WHAT IS NEEDED
Whenever the word "Elasticsearch" appears in a line of the data below, copy that line.

· · ·

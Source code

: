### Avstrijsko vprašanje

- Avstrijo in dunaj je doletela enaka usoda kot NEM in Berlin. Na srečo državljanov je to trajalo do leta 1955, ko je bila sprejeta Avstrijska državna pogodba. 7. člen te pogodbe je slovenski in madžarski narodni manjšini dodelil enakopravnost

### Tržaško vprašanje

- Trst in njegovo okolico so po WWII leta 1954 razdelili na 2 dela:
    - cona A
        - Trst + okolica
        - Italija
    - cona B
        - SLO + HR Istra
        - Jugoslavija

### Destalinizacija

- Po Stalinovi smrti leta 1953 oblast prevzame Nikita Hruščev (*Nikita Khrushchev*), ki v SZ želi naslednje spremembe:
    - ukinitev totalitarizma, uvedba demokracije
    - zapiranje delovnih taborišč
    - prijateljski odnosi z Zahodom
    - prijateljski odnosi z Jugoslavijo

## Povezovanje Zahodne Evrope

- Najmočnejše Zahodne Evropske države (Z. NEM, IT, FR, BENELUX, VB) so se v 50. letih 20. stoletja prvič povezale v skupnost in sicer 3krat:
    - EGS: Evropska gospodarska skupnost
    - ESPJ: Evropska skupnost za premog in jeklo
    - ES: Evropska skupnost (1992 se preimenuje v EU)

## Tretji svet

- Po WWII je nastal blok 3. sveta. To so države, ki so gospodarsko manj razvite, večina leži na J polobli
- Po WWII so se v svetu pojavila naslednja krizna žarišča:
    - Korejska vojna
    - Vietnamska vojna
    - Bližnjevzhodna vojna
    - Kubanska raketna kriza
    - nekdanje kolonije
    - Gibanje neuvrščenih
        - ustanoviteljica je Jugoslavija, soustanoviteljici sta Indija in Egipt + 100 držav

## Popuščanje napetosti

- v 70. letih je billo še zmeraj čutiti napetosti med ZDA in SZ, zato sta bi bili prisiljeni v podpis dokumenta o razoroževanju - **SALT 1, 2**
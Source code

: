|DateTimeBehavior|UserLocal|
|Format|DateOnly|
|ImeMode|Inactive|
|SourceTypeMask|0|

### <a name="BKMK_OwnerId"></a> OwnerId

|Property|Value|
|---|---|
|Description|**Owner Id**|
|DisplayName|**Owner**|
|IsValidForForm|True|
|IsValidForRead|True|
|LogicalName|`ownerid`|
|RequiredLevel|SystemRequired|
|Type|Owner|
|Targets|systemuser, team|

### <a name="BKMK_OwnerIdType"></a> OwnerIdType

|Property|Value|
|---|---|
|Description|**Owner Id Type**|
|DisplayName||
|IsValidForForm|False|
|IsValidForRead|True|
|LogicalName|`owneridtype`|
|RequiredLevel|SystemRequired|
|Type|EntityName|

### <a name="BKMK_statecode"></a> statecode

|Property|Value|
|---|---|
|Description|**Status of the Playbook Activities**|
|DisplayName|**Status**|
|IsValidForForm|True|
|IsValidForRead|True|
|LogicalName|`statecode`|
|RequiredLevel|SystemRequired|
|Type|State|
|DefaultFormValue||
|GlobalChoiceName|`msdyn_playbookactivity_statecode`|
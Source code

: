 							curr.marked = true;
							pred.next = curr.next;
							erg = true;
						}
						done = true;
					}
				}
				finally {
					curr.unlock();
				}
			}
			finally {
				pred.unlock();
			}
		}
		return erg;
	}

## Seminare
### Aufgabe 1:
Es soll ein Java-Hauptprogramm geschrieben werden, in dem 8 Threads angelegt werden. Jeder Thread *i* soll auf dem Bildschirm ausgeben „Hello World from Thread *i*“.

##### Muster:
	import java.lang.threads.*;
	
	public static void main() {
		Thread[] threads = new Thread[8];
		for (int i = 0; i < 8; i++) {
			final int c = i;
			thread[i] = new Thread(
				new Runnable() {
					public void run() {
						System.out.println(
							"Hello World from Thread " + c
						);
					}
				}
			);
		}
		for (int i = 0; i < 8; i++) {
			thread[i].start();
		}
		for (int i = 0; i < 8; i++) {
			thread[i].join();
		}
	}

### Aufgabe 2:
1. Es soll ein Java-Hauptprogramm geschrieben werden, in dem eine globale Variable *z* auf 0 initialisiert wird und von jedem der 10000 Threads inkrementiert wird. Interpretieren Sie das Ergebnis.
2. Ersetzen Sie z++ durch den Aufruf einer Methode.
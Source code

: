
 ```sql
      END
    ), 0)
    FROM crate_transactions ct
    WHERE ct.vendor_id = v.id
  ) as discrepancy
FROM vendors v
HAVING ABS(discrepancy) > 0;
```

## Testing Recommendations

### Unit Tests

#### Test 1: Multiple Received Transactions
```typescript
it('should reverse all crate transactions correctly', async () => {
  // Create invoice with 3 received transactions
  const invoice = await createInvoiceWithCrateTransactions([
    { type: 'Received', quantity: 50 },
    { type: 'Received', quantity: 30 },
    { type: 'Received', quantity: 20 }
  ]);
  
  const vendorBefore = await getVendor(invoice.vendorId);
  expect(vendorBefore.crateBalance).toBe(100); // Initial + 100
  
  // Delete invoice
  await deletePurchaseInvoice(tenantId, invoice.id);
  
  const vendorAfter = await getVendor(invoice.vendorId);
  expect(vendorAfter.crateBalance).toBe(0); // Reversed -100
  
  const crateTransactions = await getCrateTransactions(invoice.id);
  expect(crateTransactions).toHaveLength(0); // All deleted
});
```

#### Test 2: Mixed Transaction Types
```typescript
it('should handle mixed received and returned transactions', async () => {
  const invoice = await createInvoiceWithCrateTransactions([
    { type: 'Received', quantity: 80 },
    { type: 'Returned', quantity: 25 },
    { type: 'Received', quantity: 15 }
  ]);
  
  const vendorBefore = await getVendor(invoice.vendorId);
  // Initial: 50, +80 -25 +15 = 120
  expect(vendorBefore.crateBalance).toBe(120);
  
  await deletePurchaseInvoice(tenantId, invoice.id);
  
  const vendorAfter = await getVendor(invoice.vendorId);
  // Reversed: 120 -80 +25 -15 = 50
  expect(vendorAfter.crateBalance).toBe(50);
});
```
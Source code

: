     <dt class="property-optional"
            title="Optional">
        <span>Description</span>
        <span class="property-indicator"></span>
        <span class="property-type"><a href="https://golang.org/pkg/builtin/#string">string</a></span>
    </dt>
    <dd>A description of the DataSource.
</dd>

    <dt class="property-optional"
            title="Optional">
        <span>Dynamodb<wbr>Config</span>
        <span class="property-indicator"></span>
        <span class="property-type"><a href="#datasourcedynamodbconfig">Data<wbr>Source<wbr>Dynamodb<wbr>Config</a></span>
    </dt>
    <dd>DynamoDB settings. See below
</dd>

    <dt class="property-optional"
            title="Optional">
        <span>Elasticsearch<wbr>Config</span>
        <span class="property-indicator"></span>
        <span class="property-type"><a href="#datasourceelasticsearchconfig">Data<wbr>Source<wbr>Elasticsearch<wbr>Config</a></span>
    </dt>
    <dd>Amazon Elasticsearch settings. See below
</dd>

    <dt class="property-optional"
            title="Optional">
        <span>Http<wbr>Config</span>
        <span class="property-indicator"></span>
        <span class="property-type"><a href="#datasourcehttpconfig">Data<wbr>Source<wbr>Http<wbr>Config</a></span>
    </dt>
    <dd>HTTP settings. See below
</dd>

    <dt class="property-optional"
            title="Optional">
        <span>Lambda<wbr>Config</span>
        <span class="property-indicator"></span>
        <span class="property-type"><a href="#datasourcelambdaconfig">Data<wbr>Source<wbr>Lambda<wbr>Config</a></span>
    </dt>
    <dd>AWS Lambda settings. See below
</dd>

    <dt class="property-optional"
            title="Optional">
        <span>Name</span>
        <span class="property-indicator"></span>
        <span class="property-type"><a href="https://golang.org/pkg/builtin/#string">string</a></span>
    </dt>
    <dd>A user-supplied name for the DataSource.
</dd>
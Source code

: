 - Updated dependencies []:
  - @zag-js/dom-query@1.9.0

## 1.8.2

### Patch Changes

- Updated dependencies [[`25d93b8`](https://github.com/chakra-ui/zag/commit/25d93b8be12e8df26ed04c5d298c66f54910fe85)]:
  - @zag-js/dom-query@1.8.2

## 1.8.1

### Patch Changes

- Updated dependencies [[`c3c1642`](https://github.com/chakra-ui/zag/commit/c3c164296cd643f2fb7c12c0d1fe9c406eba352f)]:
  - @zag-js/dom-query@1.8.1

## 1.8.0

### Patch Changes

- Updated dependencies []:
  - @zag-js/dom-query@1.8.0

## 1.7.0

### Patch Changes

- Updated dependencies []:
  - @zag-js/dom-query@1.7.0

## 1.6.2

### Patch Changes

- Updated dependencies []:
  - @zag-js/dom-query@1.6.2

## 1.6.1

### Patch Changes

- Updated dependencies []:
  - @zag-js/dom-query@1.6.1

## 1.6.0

· · ·

RESULT BELOW
        <span>Elasticsearch<wbr>Config</span>
        <span class="property-type"><a href="#datasourceelasticsearchconfig">Data<wbr>Source<wbr>Elasticsearch<wbr>Config</a></span>
    <dd>Amazon Elasticsearch settings. See below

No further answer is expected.